Exercise requirements: Search the data for "solution". Return each matching line.

Data extracts:
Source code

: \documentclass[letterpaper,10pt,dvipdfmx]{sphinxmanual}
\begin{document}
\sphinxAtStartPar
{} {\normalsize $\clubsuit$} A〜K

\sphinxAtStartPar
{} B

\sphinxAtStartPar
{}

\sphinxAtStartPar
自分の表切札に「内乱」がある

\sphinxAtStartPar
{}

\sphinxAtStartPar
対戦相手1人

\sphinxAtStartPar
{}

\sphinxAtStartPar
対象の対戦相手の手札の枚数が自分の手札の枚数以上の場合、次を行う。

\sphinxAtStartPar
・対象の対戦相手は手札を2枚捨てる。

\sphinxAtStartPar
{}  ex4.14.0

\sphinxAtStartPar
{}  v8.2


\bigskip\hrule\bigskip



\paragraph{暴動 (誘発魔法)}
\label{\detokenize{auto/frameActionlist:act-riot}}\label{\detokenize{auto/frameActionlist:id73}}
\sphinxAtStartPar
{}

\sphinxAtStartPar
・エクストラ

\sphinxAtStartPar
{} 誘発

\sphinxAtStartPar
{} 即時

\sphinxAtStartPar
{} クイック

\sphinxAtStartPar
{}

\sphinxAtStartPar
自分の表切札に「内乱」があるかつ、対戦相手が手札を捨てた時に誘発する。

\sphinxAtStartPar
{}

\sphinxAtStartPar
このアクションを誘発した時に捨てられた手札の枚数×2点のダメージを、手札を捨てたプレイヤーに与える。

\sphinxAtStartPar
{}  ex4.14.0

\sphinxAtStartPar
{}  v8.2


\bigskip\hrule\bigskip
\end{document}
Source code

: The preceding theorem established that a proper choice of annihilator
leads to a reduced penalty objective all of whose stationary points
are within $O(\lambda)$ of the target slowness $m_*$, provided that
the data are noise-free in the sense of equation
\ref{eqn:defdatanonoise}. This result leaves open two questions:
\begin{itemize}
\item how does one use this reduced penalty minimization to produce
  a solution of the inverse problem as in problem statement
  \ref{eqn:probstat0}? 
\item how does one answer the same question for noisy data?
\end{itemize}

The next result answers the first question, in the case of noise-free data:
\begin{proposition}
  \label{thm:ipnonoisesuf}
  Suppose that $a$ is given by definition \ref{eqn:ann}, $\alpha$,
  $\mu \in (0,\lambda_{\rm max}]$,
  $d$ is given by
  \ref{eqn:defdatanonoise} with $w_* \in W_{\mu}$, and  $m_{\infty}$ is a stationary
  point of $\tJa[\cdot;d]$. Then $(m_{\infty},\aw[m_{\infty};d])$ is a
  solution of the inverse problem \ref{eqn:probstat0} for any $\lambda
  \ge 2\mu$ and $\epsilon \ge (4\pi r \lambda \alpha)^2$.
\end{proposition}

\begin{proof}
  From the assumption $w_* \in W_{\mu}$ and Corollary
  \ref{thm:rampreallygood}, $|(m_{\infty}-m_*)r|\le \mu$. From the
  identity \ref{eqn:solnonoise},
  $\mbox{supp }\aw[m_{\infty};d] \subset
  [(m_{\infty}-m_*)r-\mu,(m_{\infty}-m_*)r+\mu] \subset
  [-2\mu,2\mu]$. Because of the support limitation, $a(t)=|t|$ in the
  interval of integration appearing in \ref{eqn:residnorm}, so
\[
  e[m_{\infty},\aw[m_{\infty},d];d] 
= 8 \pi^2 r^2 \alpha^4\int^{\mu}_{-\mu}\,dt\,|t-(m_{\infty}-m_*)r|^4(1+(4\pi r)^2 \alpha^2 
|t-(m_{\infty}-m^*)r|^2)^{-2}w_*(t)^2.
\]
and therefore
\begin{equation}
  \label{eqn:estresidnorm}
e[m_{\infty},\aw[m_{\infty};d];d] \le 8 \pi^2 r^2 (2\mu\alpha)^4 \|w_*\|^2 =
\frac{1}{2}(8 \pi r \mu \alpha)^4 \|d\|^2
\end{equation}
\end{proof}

Response area:
  a solution of the inverse problem as in problem statement
  solution of the inverse problem \ref{eqn:probstat0} for any $\lambda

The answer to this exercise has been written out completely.